What you should do: Where a line of the entries holds the string "Status", copy that line.

Dataset content:
-- Opening Marker --

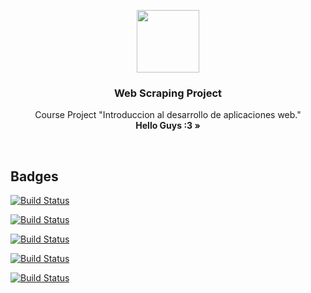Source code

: <p align="center">
  <a href="#">
    <img src="http://jnyconstruction.ie/wp-content/uploads/2015/11/icon-hammer-wrench.png" width=100 height=100>
  </a>

  <h3 align="center">Web Scraping Project</h3>

  <p align="center">
    Course Project "Introduccion al desarrollo de aplicaciones web."
    <br>
    <strong>Hello Guys :3 &raquo;</strong>
  </p>
</p>
<br>

## Badges

[![Build Status](https://img.shields.io/badge/Status-Development-yellow.svg?style=flat)]()

[![Build Status](https://img.shields.io/badge/PHP-7.1.4-blue.svg?style=flat)](http://php.net/releases/7_1_4.php)

[![Build Status](https://img.shields.io/badge/Laravel-5-blue.svg?style=flat)](https://laravel.com/docs/5.0)

[![Build Status](https://img.shields.io/badge/Composer-1.4.1-blue.svg?style=flat)](https://getcomposer.org/download/)

[![Build Status](https://img.shields.io/badge/PostgreSQL-9.6.3-yellow.svg?style=flat)](https://www.postgresql.org/download/)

-- Closing Marker --

Your solution:
[![Build Status](https://img.shields.io/badge/Status-Development-yellow.svg?style=flat)]()
[![Build Status](https://img.shields.io/badge/PHP-7.1.4-blue.svg?style=flat)](http://php.net/releases/7_1_4.php)
[![Build Status](https://img.shields.io/badge/Laravel-5-blue.svg?style=flat)](https://laravel.com/docs/5.0)
[![Build Status](https://img.shields.io/badge/Composer-1.4.1-blue.svg?style=flat)](https://getcomposer.org/download/)
[![Build Status](https://img.shields.io/badge/PostgreSQL-9.6.3-yellow.svg?style=flat)](https://www.postgresql.org/download/)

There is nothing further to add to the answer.